◆ Problem statement
Using the data below, restate exactly every line from the one with "# Databases" up to and including the one with "sudo apt-get install". No picture belongs in it.

Collected data

--------

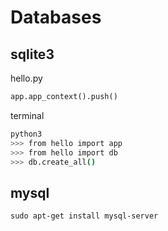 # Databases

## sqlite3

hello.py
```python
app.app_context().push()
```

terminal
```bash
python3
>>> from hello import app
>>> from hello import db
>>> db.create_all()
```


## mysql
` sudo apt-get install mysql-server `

--------

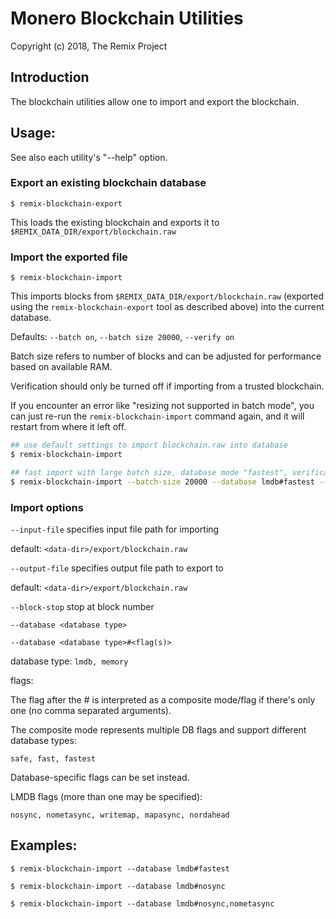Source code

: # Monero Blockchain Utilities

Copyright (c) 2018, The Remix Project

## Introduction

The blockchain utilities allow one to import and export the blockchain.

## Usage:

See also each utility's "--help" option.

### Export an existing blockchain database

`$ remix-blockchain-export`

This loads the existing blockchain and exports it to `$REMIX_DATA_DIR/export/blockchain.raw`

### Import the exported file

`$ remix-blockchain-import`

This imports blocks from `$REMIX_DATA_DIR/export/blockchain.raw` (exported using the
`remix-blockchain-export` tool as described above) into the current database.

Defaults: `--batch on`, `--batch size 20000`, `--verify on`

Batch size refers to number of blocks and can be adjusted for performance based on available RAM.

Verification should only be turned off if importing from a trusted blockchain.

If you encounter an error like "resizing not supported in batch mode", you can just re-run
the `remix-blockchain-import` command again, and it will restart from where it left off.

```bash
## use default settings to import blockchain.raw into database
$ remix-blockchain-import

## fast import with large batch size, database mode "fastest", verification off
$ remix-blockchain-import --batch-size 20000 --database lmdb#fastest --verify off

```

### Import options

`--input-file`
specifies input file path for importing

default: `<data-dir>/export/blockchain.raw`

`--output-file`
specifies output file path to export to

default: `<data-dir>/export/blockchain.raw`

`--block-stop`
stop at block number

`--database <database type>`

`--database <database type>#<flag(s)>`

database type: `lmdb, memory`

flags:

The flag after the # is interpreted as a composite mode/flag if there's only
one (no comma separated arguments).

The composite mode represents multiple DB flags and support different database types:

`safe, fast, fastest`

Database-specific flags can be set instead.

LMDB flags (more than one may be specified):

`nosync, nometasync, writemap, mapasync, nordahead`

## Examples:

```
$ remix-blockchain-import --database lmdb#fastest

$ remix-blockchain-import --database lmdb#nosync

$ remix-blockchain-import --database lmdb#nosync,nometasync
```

--------

◆ Result for this exercise
 # Databases

## sqlite3

hello.py
```python
app.app_context().push()
```

terminal
```bash
python3
>>> from hello import app
>>> from hello import db
>>> db.create_all()
```


## mysql
` sudo apt-get install mysql-server `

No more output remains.